- [Work item] Say how many lines of the data below have the word "properties" in them. Add nothing else.

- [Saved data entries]
^^^^^^^^^^^^^^^^
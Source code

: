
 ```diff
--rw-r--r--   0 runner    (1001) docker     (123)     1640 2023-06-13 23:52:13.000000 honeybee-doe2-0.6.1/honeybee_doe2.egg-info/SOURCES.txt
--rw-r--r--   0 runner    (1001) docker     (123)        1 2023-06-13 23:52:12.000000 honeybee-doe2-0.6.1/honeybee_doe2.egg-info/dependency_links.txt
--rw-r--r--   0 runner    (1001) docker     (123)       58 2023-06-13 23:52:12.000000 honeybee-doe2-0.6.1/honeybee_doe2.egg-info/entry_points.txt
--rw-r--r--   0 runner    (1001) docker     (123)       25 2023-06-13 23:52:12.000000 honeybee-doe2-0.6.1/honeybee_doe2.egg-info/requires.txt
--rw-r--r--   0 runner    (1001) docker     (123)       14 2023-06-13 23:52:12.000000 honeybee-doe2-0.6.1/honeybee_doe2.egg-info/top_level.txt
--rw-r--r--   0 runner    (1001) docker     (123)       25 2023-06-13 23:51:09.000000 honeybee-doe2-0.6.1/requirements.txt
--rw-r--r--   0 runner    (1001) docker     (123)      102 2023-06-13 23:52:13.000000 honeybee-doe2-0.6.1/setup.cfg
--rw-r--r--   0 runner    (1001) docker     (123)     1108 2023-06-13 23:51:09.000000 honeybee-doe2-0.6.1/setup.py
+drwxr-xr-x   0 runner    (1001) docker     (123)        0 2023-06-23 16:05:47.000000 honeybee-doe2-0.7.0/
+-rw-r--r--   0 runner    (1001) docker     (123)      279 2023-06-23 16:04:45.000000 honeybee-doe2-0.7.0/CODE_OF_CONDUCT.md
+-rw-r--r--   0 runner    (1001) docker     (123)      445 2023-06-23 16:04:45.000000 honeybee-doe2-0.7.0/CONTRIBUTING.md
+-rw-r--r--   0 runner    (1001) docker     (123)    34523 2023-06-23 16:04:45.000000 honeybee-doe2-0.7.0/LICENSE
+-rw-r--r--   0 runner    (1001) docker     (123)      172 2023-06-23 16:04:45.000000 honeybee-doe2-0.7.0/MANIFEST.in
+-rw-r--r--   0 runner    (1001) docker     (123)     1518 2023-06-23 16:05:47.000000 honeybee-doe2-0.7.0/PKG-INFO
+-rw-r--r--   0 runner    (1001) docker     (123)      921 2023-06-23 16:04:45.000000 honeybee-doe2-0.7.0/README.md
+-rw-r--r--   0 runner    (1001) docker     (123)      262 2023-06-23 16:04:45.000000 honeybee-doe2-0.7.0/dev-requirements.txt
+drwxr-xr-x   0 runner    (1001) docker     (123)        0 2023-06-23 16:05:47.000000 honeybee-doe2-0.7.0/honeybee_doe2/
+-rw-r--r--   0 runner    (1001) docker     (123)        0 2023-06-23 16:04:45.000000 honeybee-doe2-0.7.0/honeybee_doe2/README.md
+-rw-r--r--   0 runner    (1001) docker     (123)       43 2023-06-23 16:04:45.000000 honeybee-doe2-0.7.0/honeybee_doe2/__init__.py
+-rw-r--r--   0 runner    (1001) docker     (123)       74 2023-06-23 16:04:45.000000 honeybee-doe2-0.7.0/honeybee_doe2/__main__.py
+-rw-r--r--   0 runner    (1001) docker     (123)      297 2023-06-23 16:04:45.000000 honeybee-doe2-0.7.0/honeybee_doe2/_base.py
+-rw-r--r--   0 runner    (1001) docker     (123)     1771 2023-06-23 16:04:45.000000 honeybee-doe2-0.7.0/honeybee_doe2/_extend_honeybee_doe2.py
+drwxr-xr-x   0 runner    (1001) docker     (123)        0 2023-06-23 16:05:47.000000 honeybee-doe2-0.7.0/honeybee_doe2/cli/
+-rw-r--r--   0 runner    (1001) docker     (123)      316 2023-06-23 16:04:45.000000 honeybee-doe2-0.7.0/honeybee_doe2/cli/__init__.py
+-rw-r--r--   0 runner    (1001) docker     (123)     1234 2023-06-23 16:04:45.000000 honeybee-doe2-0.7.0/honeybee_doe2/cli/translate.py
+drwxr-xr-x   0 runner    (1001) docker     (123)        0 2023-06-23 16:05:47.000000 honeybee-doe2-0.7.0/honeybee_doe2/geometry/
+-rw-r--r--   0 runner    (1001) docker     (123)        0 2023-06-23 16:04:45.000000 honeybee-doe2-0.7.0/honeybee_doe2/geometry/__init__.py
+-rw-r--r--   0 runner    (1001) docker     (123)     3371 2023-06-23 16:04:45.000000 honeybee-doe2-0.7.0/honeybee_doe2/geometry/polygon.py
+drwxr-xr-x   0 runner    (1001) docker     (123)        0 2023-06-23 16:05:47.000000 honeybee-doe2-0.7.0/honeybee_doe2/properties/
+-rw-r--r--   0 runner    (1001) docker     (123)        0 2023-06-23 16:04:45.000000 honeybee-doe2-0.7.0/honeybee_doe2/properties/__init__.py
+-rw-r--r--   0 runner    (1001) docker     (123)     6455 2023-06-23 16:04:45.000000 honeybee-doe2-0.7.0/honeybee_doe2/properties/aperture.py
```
^^^^^^^^^^^^^^^^
- [The completed task] 3